Say the data back exactly as it is written below.

=== Begin Enclosure ===

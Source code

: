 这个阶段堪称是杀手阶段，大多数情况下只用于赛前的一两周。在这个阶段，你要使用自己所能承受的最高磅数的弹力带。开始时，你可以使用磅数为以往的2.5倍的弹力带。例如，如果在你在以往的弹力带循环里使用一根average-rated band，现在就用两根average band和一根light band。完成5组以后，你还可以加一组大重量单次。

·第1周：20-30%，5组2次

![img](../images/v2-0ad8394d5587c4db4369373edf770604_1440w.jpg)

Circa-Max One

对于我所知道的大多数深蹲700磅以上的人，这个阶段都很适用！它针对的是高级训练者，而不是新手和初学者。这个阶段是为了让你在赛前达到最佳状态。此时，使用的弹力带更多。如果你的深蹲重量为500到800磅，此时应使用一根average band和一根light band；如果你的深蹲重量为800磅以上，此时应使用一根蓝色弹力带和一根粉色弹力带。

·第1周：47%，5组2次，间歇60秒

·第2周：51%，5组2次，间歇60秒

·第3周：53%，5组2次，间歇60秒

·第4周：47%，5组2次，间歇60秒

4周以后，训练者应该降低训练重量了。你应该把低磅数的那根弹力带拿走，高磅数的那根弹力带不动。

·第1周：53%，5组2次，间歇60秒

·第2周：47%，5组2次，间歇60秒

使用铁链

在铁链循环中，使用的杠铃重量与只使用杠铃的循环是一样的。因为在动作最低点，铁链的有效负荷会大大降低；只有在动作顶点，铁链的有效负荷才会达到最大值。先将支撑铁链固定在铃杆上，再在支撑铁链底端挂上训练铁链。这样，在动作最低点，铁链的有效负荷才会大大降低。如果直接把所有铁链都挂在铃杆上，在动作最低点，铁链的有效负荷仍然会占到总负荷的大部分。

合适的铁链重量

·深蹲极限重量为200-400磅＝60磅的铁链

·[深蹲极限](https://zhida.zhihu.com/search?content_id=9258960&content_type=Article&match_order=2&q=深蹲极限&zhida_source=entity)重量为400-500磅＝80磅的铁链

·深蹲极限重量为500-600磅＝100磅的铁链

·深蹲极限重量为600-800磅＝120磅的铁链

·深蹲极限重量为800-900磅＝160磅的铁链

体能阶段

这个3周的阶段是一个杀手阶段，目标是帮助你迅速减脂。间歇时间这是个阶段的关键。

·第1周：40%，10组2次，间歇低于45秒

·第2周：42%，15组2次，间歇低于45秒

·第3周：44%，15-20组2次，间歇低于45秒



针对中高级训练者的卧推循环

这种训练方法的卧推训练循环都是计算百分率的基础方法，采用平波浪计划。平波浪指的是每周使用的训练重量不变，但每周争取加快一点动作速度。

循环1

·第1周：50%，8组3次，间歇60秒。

=== End Enclosure ===

» **Answer section**:
Source code

: 这个阶段堪称是杀手阶段，大多数情况下只用于赛前的一两周。在这个阶段，你要使用自己所能承受的最高磅数的弹力带。开始时，你可以使用磅数为以往的2.5倍的弹力带。例如，如果在你在以往的弹力带循环里使用一根average-rated band，现在就用两根average band和一根light band。完成5组以后，你还可以加一组大重量单次。

·第1周：20-30%，5组2次

![img](../images/v2-0ad8394d5587c4db4369373edf770604_1440w.jpg)

Circa-Max One

对于我所知道的大多数深蹲700磅以上的人，这个阶段都很适用！它针对的是高级训练者，而不是新手和初学者。这个阶段是为了让你在赛前达到最佳状态。此时，使用的弹力带更多。如果你的深蹲重量为500到800磅，此时应使用一根average band和一根light band；如果你的深蹲重量为800磅以上，此时应使用一根蓝色弹力带和一根粉色弹力带。

·第1周：47%，5组2次，间歇60秒

·第2周：51%，5组2次，间歇60秒

·第3周：53%，5组2次，间歇60秒

·第4周：47%，5组2次，间歇60秒

4周以后，训练者应该降低训练重量了。你应该把低磅数的那根弹力带拿走，高磅数的那根弹力带不动。

·第1周：53%，5组2次，间歇60秒

·第2周：47%，5组2次，间歇60秒

使用铁链

在铁链循环中，使用的杠铃重量与只使用杠铃的循环是一样的。因为在动作最低点，铁链的有效负荷会大大降低；只有在动作顶点，铁链的有效负荷才会达到最大值。先将支撑铁链固定在铃杆上，再在支撑铁链底端挂上训练铁链。这样，在动作最低点，铁链的有效负荷才会大大降低。如果直接把所有铁链都挂在铃杆上，在动作最低点，铁链的有效负荷仍然会占到总负荷的大部分。

合适的铁链重量

·深蹲极限重量为200-400磅＝60磅的铁链

·[深蹲极限](https://zhida.zhihu.com/search?content_id=9258960&content_type=Article&match_order=2&q=深蹲极限&zhida_source=entity)重量为400-500磅＝80磅的铁链

·深蹲极限重量为500-600磅＝100磅的铁链

·深蹲极限重量为600-800磅＝120磅的铁链

·深蹲极限重量为800-900磅＝160磅的铁链

体能阶段

这个3周的阶段是一个杀手阶段，目标是帮助你迅速减脂。间歇时间这是个阶段的关键。

·第1周：40%，10组2次，间歇低于45秒

·第2周：42%，15组2次，间歇低于45秒

·第3周：44%，15-20组2次，间歇低于45秒



针对中高级训练者的卧推循环

这种训练方法的卧推训练循环都是计算百分率的基础方法，采用平波浪计划。平波浪指的是每周使用的训练重量不变，但每周争取加快一点动作速度。

循环1

·第1周：50%，8组3次，间歇60秒。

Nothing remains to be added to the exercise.